--- GIVEN DATA ---

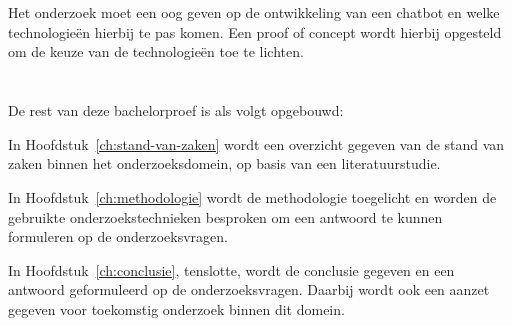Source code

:\section{}%
\label{sec:onderzoeksdoelstelling}

Het onderzoek moet een oog geven op de ontwikkeling van een chatbot en welke technologieën hierbij te pas komen. Een proof of concept wordt hierbij opgesteld om de keuze van de technologieën toe te lichten. 


\section{}%
\label{sec:opzet-bachelorproef}


De rest van deze bachelorproef is als volgt opgebouwd:

In Hoofdstuk~\ref{ch:stand-van-zaken} wordt een overzicht gegeven van de stand van zaken binnen het onderzoeksdomein, op basis van een literatuurstudie.

In Hoofdstuk~\ref{ch:methodologie} wordt de methodologie toegelicht en worden de gebruikte onderzoekstechnieken besproken om een antwoord te kunnen formuleren op de onderzoeksvragen.


In Hoofdstuk~\ref{ch:conclusie}, tenslotte, wordt de conclusie gegeven en een antwoord geformuleerd op de onderzoeksvragen. Daarbij wordt ook een aanzet gegeven voor toekomstig onderzoek binnen dit domein.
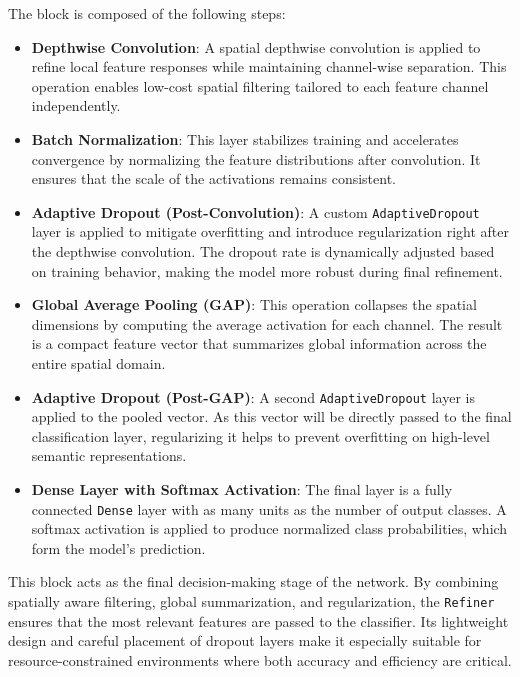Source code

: The block is composed of the following steps:

\begin{itemize}
    \item \textbf{Depthwise Convolution}: A spatial depthwise convolution is applied to refine local feature responses while maintaining channel-wise separation. This operation enables low-cost spatial filtering tailored to each feature channel independently.
    
    \item \textbf{Batch Normalization}: This layer stabilizes training and accelerates convergence by normalizing the feature distributions after convolution. It ensures that the scale of the activations remains consistent.
    
    \item \textbf{Adaptive Dropout (Post-Convolution)}: A custom \texttt{AdaptiveDropout} layer is applied to mitigate overfitting and introduce regularization right after the depthwise convolution. The dropout rate is dynamically adjusted based on training behavior, making the model more robust during final refinement.
    
    \item \textbf{Global Average Pooling (GAP)}: This operation collapses the spatial dimensions by computing the average activation for each channel. The result is a compact feature vector that summarizes global information across the entire spatial domain.
    
    \item \textbf{Adaptive Dropout (Post-GAP)}: A second \texttt{AdaptiveDropout} layer is applied to the pooled vector. As this vector will be directly passed to the final classification layer, regularizing it helps to prevent overfitting on high-level semantic representations.
    
    \item \textbf{Dense Layer with Softmax Activation}: The final layer is a fully connected \texttt{Dense} layer with as many units as the number of output classes. A softmax activation is applied to produce normalized class probabilities, which form the model's prediction.
    
\end{itemize}

This block acts as the final decision-making stage of the network. By combining spatially aware filtering, global summarization, and regularization, the \texttt{Refiner} ensures that the most relevant features are passed to the classifier. Its lightweight design and careful placement of dropout layers make it especially suitable for resource-constrained environments where both accuracy and efficiency are critical.



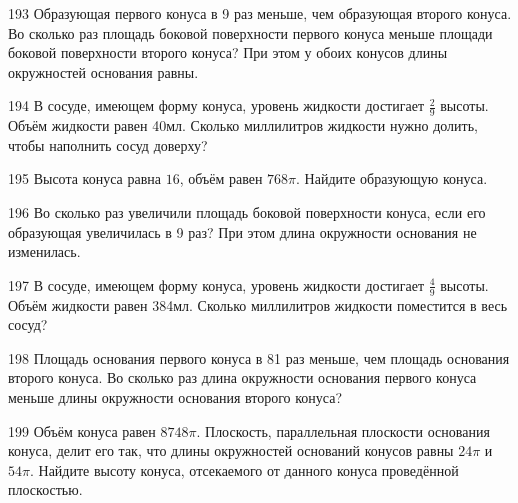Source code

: \documentclass[a4paper]{article}
\begin{document}
\begin{taskBN}{193}
Образующая первого конуса в 9 раз меньше, чем образующая второго конуса. Во сколько раз площадь боковой поверхности первого конуса меньше площади боковой поверхности второго конуса? При этом у обоих конусов длины окружностей основания равны.
\end{taskBN}

\begin{taskBN}{194}
В сосуде, имеющем форму конуса, уровень жидкости достигает $\frac{2}{9}$ высоты. Объём жидкости равен 40мл. Сколько миллилитров жидкости нужно долить, чтобы наполнить сосуд доверху?
\end{taskBN}

\begin{taskBN}{195}
Высота конуса равна $16$, объём равен $768\pi$. Найдите образующую конуса. 
\end{taskBN}

\begin{taskBN}{196}
Во сколько раз увеличили площадь боковой поверхности конуса, если его образующая увеличилась в 9 раз? При этом длина окружности основания не изменилась.
\end{taskBN}

\begin{taskBN}{197}
В сосуде, имеющем форму конуса, уровень жидкости достигает $\frac{4}{9}$ высоты. Объём жидкости равен 384мл. Сколько миллилитров жидкости поместится в весь сосуд?
\end{taskBN}

\begin{taskBN}{198}
Площадь основания первого конуса в 81 раз меньше, чем площадь основания второго конуса. Во сколько раз длина окружности основания первого конуса меньше длины окружности основания второго конуса?
\end{taskBN}

\begin{taskBN}{199}
Объём конуса равен $8748\pi$. Плоскость, параллельная плоскости основания конуса,  делит его так, что длины окружностей оснований конусов равны $24\pi$ и $54\pi$. Найдите высоту конуса, отсекаемого от данного конуса проведённой плоскостью. 
\end{taskBN}
\end{document}
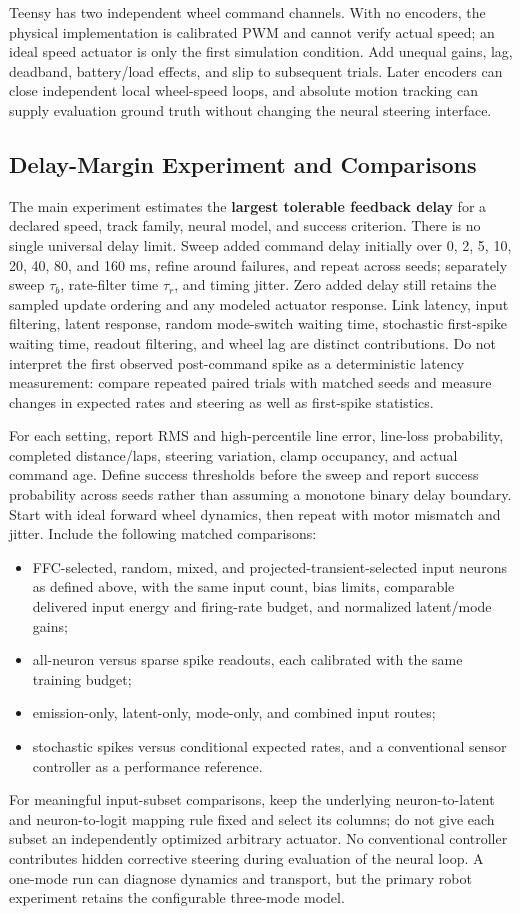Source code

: Teensy has two independent wheel command channels. With no encoders, the physical implementation is calibrated PWM and cannot verify actual speed; an ideal speed actuator is only the first simulation condition. Add unequal gains, lag, deadband, battery/load effects, and slip to subsequent trials. Later encoders can close independent local wheel-speed loops, and absolute motion tracking can supply evaluation ground truth without changing the neural steering interface.

\subsection{Delay-Margin Experiment and Comparisons}
The main experiment estimates the \textbf{largest tolerable feedback delay} for a declared speed, track family, neural model, and success criterion. There is no single universal delay limit. Sweep added command delay initially over 0, 2, 5, 10, 20, 40, 80, and 160 ms, refine around failures, and repeat across seeds; separately sweep $\tau_b$, rate-filter time $\tau_r$, and timing jitter. Zero added delay still retains the sampled update ordering and any modeled actuator response. Link latency, input filtering, latent response, random mode-switch waiting time, stochastic first-spike waiting time, readout filtering, and wheel lag are distinct contributions. Do not interpret the first observed post-command spike as a deterministic latency measurement: compare repeated paired trials with matched seeds and measure changes in expected rates and steering as well as first-spike statistics.

For each setting, report RMS and high-percentile line error, line-loss probability, completed distance/laps, steering variation, clamp occupancy, and actual command age. Define success thresholds before the sweep and report success probability across seeds rather than assuming a monotone binary delay boundary. Start with ideal forward wheel dynamics, then repeat with motor mismatch and jitter. Include the following matched comparisons:
\begin{itemize}
\item FFC-selected, random, mixed, and projected-transient-selected input neurons as defined above, with the same input count, bias limits, comparable delivered input energy and firing-rate budget, and normalized latent/mode gains;
\item all-neuron versus sparse spike readouts, each calibrated with the same training budget;
\item emission-only, latent-only, mode-only, and combined input routes;
\item stochastic spikes versus conditional expected rates, and a conventional sensor controller as a performance reference.
\end{itemize}
For meaningful input-subset comparisons, keep the underlying neuron-to-latent and neuron-to-logit mapping rule fixed and select its columns; do not give each subset an independently optimized arbitrary actuator. No conventional controller contributes hidden corrective steering during evaluation of the neural loop. A one-mode run can diagnose dynamics and transport, but the primary robot experiment retains the configurable three-mode model.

---

### EXERCISE
Start at the top of the entries and repeat each line exactly, ending at the line that contains "feature channel independently.". Pictures are not part of the copy.

### FINISHED TASK
Source code

:\section{}%
\label{sec:onderzoeksdoelstelling}

Het onderzoek moet een oog geven op de ontwikkeling van een chatbot en welke technologieën hierbij te pas komen. Een proof of concept wordt hierbij opgesteld om de keuze van de technologieën toe te lichten. 


\section{}%
\label{sec:opzet-bachelorproef}


De rest van deze bachelorproef is als volgt opgebouwd:

In Hoofdstuk~\ref{ch:stand-van-zaken} wordt een overzicht gegeven van de stand van zaken binnen het onderzoeksdomein, op basis van een literatuurstudie.

In Hoofdstuk~\ref{ch:methodologie} wordt de methodologie toegelicht en worden de gebruikte onderzoekstechnieken besproken om een antwoord te kunnen formuleren op de onderzoeksvragen.


In Hoofdstuk~\ref{ch:conclusie}, tenslotte, wordt de conclusie gegeven en een antwoord geformuleerd op de onderzoeksvragen. Daarbij wordt ook een aanzet gegeven voor toekomstig onderzoek binnen dit domein.
Source code

: The block is composed of the following steps:

\begin{itemize}
    \item \textbf{Depthwise Convolution}: A spatial depthwise convolution is applied to refine local feature responses while maintaining channel-wise separation. This operation enables low-cost spatial filtering tailored to each feature channel independently.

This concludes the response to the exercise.